◆ **Exercise instructions**
Search the listing below for the word "MediaPipe", and copy every line in which it turns up.

◆ **Record set**
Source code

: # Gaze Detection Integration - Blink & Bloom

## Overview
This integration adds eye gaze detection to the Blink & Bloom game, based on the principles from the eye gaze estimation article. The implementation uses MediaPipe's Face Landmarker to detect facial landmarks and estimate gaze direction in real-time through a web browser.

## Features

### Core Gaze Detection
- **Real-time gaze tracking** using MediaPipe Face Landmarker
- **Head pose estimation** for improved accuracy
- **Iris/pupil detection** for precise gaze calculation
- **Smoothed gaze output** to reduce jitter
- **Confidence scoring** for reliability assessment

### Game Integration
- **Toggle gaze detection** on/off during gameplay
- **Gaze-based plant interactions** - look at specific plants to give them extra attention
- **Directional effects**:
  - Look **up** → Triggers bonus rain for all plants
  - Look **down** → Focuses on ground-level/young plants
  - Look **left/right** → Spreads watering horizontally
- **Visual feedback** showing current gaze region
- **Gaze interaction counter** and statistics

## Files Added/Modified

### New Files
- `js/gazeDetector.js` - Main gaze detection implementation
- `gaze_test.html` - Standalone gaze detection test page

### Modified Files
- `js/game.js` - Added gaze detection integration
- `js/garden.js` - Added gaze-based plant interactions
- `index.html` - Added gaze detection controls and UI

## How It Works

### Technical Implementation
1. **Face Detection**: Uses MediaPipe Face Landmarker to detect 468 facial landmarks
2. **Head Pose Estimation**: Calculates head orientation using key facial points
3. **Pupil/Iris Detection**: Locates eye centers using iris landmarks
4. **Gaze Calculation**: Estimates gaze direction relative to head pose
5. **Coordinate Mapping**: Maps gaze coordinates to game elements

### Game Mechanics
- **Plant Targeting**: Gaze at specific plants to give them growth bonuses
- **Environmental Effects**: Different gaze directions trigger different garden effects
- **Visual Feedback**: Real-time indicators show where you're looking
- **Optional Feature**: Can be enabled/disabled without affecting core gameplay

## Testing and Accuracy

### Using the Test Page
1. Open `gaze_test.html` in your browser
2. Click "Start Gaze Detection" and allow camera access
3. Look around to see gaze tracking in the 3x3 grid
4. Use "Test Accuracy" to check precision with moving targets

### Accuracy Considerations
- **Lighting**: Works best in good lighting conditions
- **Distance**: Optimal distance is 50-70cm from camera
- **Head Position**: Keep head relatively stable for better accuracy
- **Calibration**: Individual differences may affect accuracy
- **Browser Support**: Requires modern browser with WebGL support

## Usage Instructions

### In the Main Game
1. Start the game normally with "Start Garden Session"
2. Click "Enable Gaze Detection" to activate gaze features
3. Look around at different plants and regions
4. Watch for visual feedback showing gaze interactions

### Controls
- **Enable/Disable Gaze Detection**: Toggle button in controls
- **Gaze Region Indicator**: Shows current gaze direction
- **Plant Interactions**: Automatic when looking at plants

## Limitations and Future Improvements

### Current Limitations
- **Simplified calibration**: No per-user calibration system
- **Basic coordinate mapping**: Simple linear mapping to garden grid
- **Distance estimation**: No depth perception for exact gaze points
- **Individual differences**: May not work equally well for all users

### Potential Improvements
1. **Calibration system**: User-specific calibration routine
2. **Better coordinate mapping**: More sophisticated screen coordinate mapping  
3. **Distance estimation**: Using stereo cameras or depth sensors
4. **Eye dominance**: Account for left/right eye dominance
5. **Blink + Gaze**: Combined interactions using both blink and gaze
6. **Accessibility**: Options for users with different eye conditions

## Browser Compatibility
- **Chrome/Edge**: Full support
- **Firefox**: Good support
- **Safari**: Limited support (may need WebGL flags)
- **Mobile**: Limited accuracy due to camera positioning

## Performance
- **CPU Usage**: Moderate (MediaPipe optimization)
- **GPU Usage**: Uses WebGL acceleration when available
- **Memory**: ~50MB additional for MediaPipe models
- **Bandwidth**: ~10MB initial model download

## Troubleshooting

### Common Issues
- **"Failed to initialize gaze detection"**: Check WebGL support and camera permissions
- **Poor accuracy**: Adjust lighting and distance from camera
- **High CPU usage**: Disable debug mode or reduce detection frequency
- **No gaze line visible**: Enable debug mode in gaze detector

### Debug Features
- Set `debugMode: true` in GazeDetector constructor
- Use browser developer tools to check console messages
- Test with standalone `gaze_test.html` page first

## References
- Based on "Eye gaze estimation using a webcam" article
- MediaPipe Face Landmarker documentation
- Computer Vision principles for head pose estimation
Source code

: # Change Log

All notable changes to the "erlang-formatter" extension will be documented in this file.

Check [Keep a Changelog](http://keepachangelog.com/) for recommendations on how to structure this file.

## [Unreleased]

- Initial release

◆ **Answer area**
This integration adds eye gaze detection to the Blink & Bloom game, based on the principles from the eye gaze estimation article. The implementation uses MediaPipe's Face Landmarker to detect facial landmarks and estimate gaze direction in real-time through a web browser.
- **Real-time gaze tracking** using MediaPipe Face Landmarker
1. **Face Detection**: Uses MediaPipe Face Landmarker to detect 468 facial landmarks
- **CPU Usage**: Moderate (MediaPipe optimization)
- **Memory**: ~50MB additional for MediaPipe models
- MediaPipe Face Landmarker documentation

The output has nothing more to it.